Popsy: un homme endetté enlève un gamin pour se refaire, mais s'en prend au mauvais. Celle-là en revanche, ne m'avait pas laissé de souvenir mais elle est amusante.
Ça vous pousse dessus: aucun souvenir de cette histoire également, qui se passe à
Castle Rock et où des habitants évoquent une vieille maison et ses propriétaires, ladite baraque s'étant agrandie au fur et à mesure des tragédies qui ont frappé ses habitants. Une évocation du passé d'une petite ville comme King les aime, avec un aspect réalisme magique pas déplaisant.
Le Dentier claqueur: celle-ci, c'est un peu différent, puisque je ne m'en souvenais pas du tout jusqu'à ce que je lise le titre, et là, ça m'est revenu dans les grandes lignes: un homme achète un dentier de farces et attrapes cassé avant de prendre en stop un petit voyou. Son achat va se révéler salutaire. Donc oui, à peine l'histoire commencée, je me rappelais comment ça allait tourner, donc pas de surprise, elle est un peu dans la lignée de
Popsy, d'ailleurs.
Dédicaces: une femme de ménage dont le fils a vu son premier roman publié raconte la conception très particulière de celui-ci. Encore une nouvelle qui ne m'évoquait rien jusqu'à ce que j'arrive un peu avant un certain passage où je me suis dit que ah oui, tiens, ça me dit quelque chose, elle va devoir... bref, du coup ça m'a un peu parasité une histoire de mère-courage qui se voulait touchante.
Le Doigt télescopique: elle faisait en revanche partie des histoire qui m'avait fortement marquée: un homme voit un doigt apparaitre dans le trou de son lavabo et n'arrive pas à s'en débarrasser. C'est à la fois totalement incongru, grotesque et en même temps horrible (car à quoi peut ressembler la créature qui possède un tel doigt?).
Pompes de basket: un homme qui travaille dans l'industrie du disque découvre que les toilettes du studio sont hantées.

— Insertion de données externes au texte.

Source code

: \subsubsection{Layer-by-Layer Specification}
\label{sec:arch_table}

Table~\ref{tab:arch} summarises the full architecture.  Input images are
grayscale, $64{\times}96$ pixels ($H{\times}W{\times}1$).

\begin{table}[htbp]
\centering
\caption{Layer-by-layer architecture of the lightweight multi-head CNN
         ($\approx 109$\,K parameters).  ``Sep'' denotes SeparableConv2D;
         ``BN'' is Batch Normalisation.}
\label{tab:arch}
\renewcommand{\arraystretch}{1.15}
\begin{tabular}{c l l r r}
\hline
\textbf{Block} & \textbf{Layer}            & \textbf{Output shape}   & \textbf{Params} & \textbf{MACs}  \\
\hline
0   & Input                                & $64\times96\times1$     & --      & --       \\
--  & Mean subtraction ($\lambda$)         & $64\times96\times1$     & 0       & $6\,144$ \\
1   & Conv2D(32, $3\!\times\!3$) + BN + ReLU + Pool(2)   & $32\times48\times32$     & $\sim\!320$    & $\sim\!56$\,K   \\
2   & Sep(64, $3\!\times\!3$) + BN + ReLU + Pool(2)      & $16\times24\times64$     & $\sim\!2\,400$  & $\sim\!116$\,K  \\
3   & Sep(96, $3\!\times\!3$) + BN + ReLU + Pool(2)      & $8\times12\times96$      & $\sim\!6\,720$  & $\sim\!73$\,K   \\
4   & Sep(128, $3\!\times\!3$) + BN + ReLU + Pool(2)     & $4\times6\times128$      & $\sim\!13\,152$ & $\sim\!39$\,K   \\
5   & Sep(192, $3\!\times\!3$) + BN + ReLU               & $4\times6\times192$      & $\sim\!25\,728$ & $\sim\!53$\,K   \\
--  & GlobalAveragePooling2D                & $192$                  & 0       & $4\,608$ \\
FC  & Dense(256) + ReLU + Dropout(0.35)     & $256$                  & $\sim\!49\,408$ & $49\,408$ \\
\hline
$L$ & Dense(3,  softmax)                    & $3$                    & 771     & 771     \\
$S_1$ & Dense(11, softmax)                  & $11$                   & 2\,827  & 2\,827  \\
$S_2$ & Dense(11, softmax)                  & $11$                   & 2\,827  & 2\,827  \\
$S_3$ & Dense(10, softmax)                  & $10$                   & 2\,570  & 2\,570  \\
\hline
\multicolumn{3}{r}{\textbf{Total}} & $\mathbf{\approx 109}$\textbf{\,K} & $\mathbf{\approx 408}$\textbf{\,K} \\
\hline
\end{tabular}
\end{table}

Là encore, ça ne m'évoquais rien jusqu'à ce que j'en entame la relecture, et l'apparition du fantôme a réveillé en moi des souvenirs diffus. Je pouvais presque entendre Les McQueen de
The League of Gentlemen dire: "
it's a shit business". Rien d’extraordinaire avec une conclusion qui tombe un peu à plat.
Un groupe d'enfer: un couple s'égare dans une petite ville peuplée de stars du rock décédées. Celle-là, je m'en souvenais bien, surtout parce que c'est à travers elle que j'ai appris comment Ricky Nelson, que je connaissais juste pour son rôle dans
Rio Bravo et sa chanson
Lonesome Town, était mort. King cite
The Twilight Zone au début et cela aurait aussi bien fonctionné sans qu'il le fasse, on avait saisi l'influence.
Accouchement à domicile: une femme est sur le point d'accoucher alors que l'île où elle vit résiste à l'invasion de zombie qui frappe la planète. Rien d'extraordinaire, mais sympathique, que ce soit l'évocation de l'origine du mal qui fait frissonner ou l'héroïne finalement plutôt touchante.
La Saison des pluies: encore un couple qui se retrouve dans une petite ville, qui voit s'abattre tous les sept ans une pluie de crapauds. Le couple en rit, il a tort. Celle-là, je m'en souvenais bien, elle va droit au but et fonctionne parfaitement.
Mon joli poney: un grand-père parle à son petit-fils de la manière dont le temps s'écoule différemment selon les âges. En fait, à l'origine il ne s'agissait pas d'une nouvelle indépendante mais d'un passage tiré d'un roman que King comptait publier sous le nom de Richard Bachman mais qu'il a jugé trop mauvais. Le passage lui plaisait, et ça tient bien tout seul, mais beaucoup de détours juste pour dire que le temps parait interminable quand on est gamin mais beaucoup plus court à l'âge adulte. Ce dont tout le monde s'est rendu compte, merci.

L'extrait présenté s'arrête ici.